• _The task_
Print each line below verbatim, skipping every picture.
◆ ◆ ◆ ◆
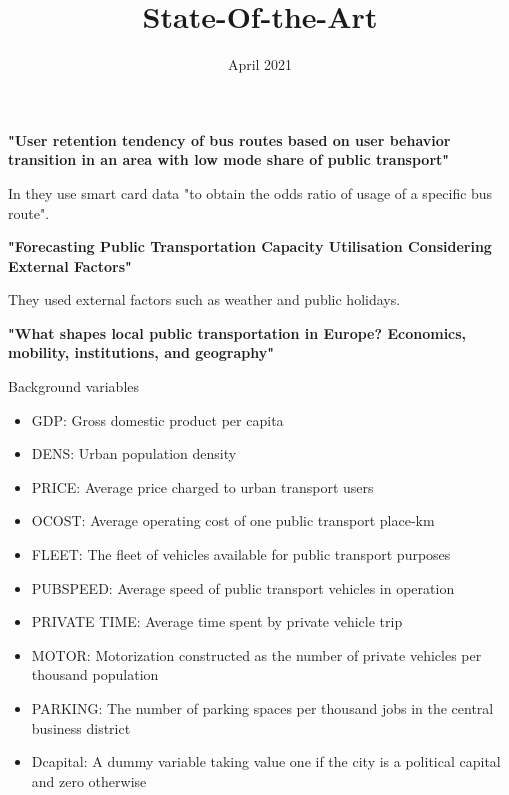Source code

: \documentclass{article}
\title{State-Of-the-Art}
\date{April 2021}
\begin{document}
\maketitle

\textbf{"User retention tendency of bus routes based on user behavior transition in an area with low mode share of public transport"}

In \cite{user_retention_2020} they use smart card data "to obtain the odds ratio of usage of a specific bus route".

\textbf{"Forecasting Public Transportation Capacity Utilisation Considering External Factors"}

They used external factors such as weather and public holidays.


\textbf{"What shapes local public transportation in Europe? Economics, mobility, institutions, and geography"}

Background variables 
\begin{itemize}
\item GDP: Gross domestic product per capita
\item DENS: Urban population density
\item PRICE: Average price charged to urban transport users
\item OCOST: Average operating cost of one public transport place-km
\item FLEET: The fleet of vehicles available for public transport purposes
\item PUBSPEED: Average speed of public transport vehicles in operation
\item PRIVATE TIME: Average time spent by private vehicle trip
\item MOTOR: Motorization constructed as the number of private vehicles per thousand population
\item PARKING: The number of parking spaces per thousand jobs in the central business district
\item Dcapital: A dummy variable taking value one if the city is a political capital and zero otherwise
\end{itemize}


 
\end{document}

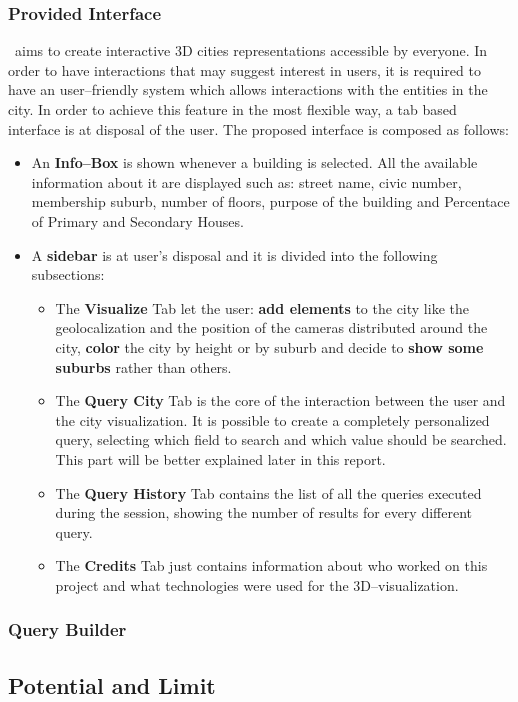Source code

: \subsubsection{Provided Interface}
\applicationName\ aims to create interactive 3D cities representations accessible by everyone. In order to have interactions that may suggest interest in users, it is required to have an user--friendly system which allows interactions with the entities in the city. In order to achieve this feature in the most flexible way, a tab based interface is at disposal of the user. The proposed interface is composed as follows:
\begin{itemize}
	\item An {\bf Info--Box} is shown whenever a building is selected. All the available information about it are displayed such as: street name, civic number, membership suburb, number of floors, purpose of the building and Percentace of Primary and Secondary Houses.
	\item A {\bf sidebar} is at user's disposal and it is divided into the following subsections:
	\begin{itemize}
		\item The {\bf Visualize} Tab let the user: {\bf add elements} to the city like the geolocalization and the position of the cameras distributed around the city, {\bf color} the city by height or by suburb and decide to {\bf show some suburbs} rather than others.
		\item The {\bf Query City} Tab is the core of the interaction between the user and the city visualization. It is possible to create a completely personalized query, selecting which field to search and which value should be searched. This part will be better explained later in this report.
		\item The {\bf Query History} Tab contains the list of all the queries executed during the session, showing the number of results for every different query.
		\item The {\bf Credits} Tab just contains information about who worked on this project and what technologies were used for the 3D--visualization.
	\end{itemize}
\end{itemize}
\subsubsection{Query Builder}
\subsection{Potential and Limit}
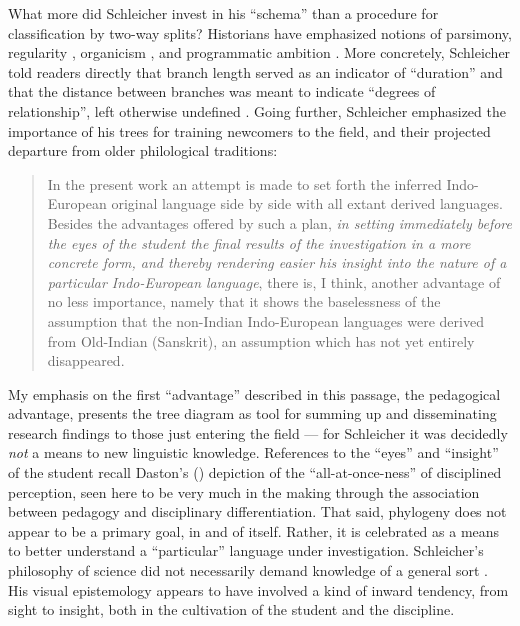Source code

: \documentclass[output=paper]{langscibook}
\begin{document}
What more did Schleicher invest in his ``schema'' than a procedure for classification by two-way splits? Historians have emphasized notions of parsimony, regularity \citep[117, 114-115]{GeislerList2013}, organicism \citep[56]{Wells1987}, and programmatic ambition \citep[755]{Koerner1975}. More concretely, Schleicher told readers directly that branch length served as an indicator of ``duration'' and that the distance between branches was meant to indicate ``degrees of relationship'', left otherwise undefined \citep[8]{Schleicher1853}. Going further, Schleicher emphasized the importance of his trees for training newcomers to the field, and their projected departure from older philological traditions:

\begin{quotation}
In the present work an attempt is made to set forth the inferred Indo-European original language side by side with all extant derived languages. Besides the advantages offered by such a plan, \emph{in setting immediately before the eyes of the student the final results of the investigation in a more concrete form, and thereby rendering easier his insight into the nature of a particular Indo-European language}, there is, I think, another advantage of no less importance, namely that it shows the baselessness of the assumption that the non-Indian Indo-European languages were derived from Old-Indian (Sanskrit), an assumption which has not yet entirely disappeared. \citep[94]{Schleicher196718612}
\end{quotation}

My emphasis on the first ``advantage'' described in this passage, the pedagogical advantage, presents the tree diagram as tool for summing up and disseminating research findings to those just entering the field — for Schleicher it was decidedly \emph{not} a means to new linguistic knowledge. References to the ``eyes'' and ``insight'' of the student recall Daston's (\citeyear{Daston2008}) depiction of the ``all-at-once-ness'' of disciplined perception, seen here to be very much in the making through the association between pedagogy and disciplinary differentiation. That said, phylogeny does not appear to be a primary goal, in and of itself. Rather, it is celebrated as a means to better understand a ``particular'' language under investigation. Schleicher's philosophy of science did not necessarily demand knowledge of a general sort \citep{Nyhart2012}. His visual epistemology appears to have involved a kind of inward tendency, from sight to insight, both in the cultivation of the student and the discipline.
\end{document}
◆ ◆ ◆ ◆
• _Reply to the exercise_
Source code

: \documentclass{article}
\title{State-Of-the-Art}
\date{April 2021}
\begin{document}
\maketitle

\textbf{"User retention tendency of bus routes based on user behavior transition in an area with low mode share of public transport"}

In \cite{user_retention_2020} they use smart card data "to obtain the odds ratio of usage of a specific bus route".

\textbf{"Forecasting Public Transportation Capacity Utilisation Considering External Factors"}

They used external factors such as weather and public holidays.


\textbf{"What shapes local public transportation in Europe? Economics, mobility, institutions, and geography"}

Background variables 
\begin{itemize}
\item GDP: Gross domestic product per capita
\item DENS: Urban population density
\item PRICE: Average price charged to urban transport users
\item OCOST: Average operating cost of one public transport place-km
\item FLEET: The fleet of vehicles available for public transport purposes
\item PUBSPEED: Average speed of public transport vehicles in operation
\item PRIVATE TIME: Average time spent by private vehicle trip
\item MOTOR: Motorization constructed as the number of private vehicles per thousand population
\item PARKING: The number of parking spaces per thousand jobs in the central business district
\item Dcapital: A dummy variable taking value one if the city is a political capital and zero otherwise
\end{itemize}


 
\end{document}

Source code

: \subsubsection{Provided Interface}
\applicationName\ aims to create interactive 3D cities representations accessible by everyone. In order to have interactions that may suggest interest in users, it is required to have an user--friendly system which allows interactions with the entities in the city. In order to achieve this feature in the most flexible way, a tab based interface is at disposal of the user. The proposed interface is composed as follows:
\begin{itemize}
	\item An {\bf Info--Box} is shown whenever a building is selected. All the available information about it are displayed such as: street name, civic number, membership suburb, number of floors, purpose of the building and Percentace of Primary and Secondary Houses.
	\item A {\bf sidebar} is at user's disposal and it is divided into the following subsections:
	\begin{itemize}
		\item The {\bf Visualize} Tab let the user: {\bf add elements} to the city like the geolocalization and the position of the cameras distributed around the city, {\bf color} the city by height or by suburb and decide to {\bf show some suburbs} rather than others.
		\item The {\bf Query City} Tab is the core of the interaction between the user and the city visualization. It is possible to create a completely personalized query, selecting which field to search and which value should be searched. This part will be better explained later in this report.
		\item The {\bf Query History} Tab contains the list of all the queries executed during the session, showing the number of results for every different query.
		\item The {\bf Credits} Tab just contains information about who worked on this project and what technologies were used for the 3D--visualization.
	\end{itemize}
\end{itemize}
\subsubsection{Query Builder}
\subsection{Potential and Limit}
Source code

: \documentclass[output=paper]{langscibook}
\begin{document}
What more did Schleicher invest in his ``schema'' than a procedure for classification by two-way splits? Historians have emphasized notions of parsimony, regularity \citep[117, 114-115]{GeislerList2013}, organicism \citep[56]{Wells1987}, and programmatic ambition \citep[755]{Koerner1975}. More concretely, Schleicher told readers directly that branch length served as an indicator of ``duration'' and that the distance between branches was meant to indicate ``degrees of relationship'', left otherwise undefined \citep[8]{Schleicher1853}. Going further, Schleicher emphasized the importance of his trees for training newcomers to the field, and their projected departure from older philological traditions:

\begin{quotation}
In the present work an attempt is made to set forth the inferred Indo-European original language side by side with all extant derived languages. Besides the advantages offered by such a plan, \emph{in setting immediately before the eyes of the student the final results of the investigation in a more concrete form, and thereby rendering easier his insight into the nature of a particular Indo-European language}, there is, I think, another advantage of no less importance, namely that it shows the baselessness of the assumption that the non-Indian Indo-European languages were derived from Old-Indian (Sanskrit), an assumption which has not yet entirely disappeared. \citep[94]{Schleicher196718612}
\end{quotation}

My emphasis on the first ``advantage'' described in this passage, the pedagogical advantage, presents the tree diagram as tool for summing up and disseminating research findings to those just entering the field — for Schleicher it was decidedly \emph{not} a means to new linguistic knowledge. References to the ``eyes'' and ``insight'' of the student recall Daston's (\citeyear{Daston2008}) depiction of the ``all-at-once-ness'' of disciplined perception, seen here to be very much in the making through the association between pedagogy and disciplinary differentiation. That said, phylogeny does not appear to be a primary goal, in and of itself. Rather, it is celebrated as a means to better understand a ``particular'' language under investigation. Schleicher's philosophy of science did not necessarily demand knowledge of a general sort \citep{Nyhart2012}. His visual epistemology appears to have involved a kind of inward tendency, from sight to insight, both in the cultivation of the student and the discipline.
\end{document}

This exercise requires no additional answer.